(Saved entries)
☆ ☆ ☆ ☆ ☆
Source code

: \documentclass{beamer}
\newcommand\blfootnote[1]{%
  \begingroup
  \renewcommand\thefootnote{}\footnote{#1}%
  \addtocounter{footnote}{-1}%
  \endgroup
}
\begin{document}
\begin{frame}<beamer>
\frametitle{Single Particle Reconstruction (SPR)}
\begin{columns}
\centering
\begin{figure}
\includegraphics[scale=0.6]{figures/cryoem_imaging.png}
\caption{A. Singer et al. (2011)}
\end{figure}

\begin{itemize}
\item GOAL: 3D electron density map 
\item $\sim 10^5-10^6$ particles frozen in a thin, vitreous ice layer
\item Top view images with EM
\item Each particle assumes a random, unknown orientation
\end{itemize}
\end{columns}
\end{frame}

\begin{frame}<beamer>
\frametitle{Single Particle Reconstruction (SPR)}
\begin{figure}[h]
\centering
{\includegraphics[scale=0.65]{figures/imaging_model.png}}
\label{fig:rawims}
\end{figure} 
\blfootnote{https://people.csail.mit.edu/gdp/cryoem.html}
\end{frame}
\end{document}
☆ ☆ ☆ ☆ ☆
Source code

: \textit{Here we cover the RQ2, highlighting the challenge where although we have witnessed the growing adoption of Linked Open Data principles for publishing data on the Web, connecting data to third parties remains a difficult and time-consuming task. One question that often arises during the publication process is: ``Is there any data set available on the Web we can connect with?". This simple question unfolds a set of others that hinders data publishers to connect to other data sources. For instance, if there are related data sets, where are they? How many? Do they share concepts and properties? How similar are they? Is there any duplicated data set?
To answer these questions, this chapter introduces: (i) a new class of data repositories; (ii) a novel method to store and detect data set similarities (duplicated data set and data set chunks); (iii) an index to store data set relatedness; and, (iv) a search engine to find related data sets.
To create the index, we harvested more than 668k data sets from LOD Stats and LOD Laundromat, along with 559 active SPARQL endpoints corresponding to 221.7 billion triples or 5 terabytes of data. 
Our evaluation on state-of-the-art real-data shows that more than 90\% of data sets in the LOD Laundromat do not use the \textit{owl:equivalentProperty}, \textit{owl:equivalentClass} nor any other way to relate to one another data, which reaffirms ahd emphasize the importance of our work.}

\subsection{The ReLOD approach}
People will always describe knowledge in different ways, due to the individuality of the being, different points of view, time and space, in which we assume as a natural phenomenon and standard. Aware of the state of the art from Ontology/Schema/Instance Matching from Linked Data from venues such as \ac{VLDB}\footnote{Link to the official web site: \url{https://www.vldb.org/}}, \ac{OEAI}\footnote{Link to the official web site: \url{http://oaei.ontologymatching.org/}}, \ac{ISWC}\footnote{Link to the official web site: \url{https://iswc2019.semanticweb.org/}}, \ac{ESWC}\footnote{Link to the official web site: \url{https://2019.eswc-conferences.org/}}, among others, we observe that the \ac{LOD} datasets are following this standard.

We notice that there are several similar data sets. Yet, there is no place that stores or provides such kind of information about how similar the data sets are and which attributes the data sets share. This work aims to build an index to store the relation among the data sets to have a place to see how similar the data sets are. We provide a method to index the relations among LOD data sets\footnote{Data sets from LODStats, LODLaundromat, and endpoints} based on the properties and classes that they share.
☆ ☆ ☆ ☆ ☆
• The problem
Copy out all lines above that include the string "blfootnote".

• Written reply
\newcommand\blfootnote[1]{%
\blfootnote{https://people.csail.mit.edu/gdp/cryoem.html}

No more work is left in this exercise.